III. Humo y sal

A Marco y Paulina

El día que comenzamos a andar, Z y yo fundamos una casita de adobe cerca del mar. Nos creíamos José Arcadio Buendía y Úrsula Iguarán. No Adán y Eva porque la inocencia del Edén estaba muy lejos de nuestros traumas de pueblo. Todo nuevo amor siempre cree ser una pareja fundacional; alguna se aventura y cree ser fundamental.

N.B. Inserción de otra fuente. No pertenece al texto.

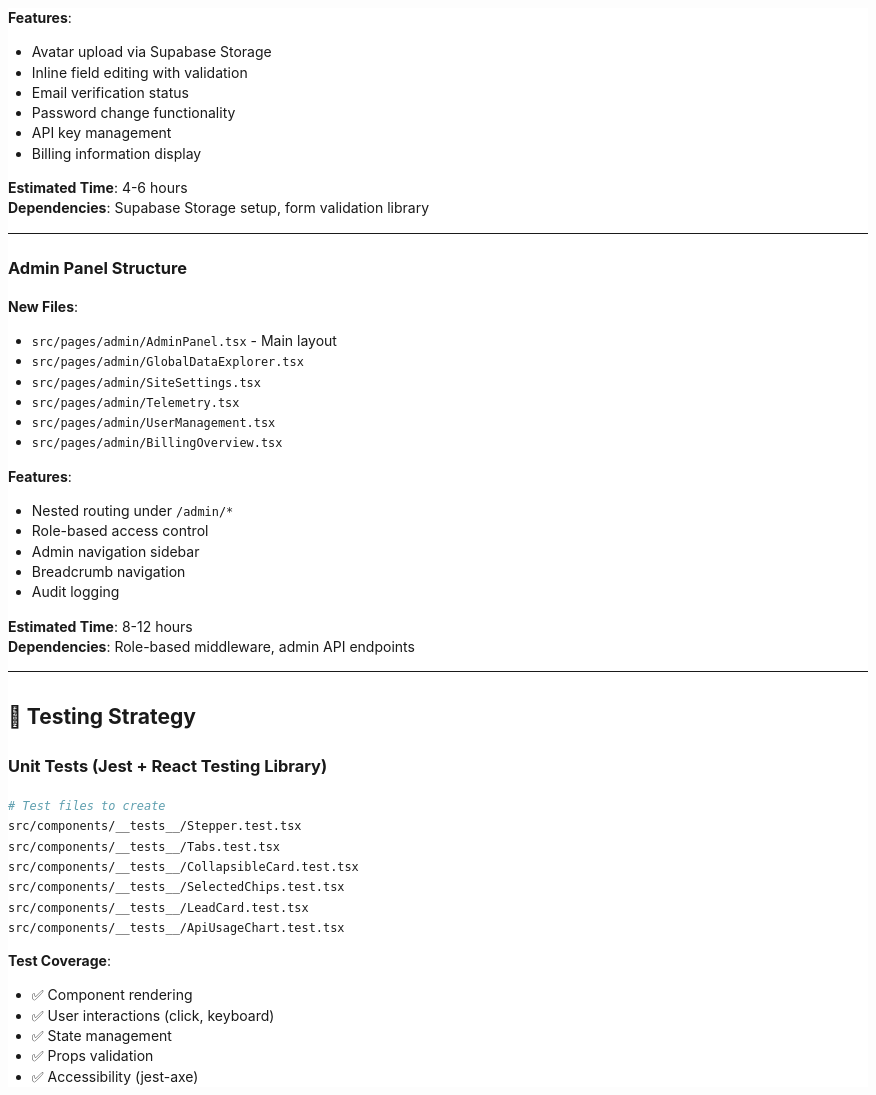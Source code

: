 **Features**:

- Avatar upload via Supabase Storage
- Inline field editing with validation
- Email verification status
- Password change functionality
- API key management
- Billing information display

**Estimated Time**: 4-6 hours  
**Dependencies**: Supabase Storage setup, form validation library

---

### Admin Panel Structure

**New Files**:

- `src/pages/admin/AdminPanel.tsx` - Main layout
- `src/pages/admin/GlobalDataExplorer.tsx`
- `src/pages/admin/SiteSettings.tsx`
- `src/pages/admin/Telemetry.tsx`
- `src/pages/admin/UserManagement.tsx`
- `src/pages/admin/BillingOverview.tsx`

**Features**:

- Nested routing under `/admin/*`
- Role-based access control
- Admin navigation sidebar
- Breadcrumb navigation
- Audit logging

**Estimated Time**: 8-12 hours  
**Dependencies**: Role-based middleware, admin API endpoints

---

## 🧪 Testing Strategy

### Unit Tests (Jest + React Testing Library)

```bash
# Test files to create
src/components/__tests__/Stepper.test.tsx
src/components/__tests__/Tabs.test.tsx
src/components/__tests__/CollapsibleCard.test.tsx
src/components/__tests__/SelectedChips.test.tsx
src/components/__tests__/LeadCard.test.tsx
src/components/__tests__/ApiUsageChart.test.tsx
```

**Test Coverage**:

- ✅ Component rendering
- ✅ User interactions (click, keyboard)
- ✅ State management
- ✅ Props validation
- ✅ Accessibility (jest-axe)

Pero nuestro Prudencio nunca desapareció. Sobre todo, porque no estábamos huyendo de él, andábamos como moldeándolo. Prudencio es el silencio que nunca aprendimos a callar. A veces ella cubría mi oído con su boca y sentía al mismito mar arrullándome. A veces yo le cantaba al cuello y ella hacia el amor con el viento. Y nada más. Fuera de eso no hablábamos. Yo me sentaba a leer en el estudio con tres cafés en la mesa y ella rodaba de la arena al mar. Parimos dos mutismos que nunca supieron de fraternidad.

Luego lo obvio: el silencio no soporta la compañía; es mal anfitrión y hace todo por recuperar su soledad. Lo único que fundamos fue una decepción. 

Dejó de ponerme el nácar en la oreja y yo dejé de hacer conciertos en su nuca. Lo hicimos para que sonaran otros ruidos, pero nada. En nuestro abrazos no había cohesión de amantes, apenas una fricción de plástico. No existía la determinación ni el coraje que lleva a sacrificar la vida por el otro. Llegamos a pensar que en realidad éramos sordos.

Terminamos en invierno, cuando no podíamos ya negar las cosechas muertas. Aquel día llovió y en mi cuerpo oí el eco de cien conchas quebradas. Quise decirle, pero el mar se la tragó. El primer ruido en cuatro meses de humo y sal.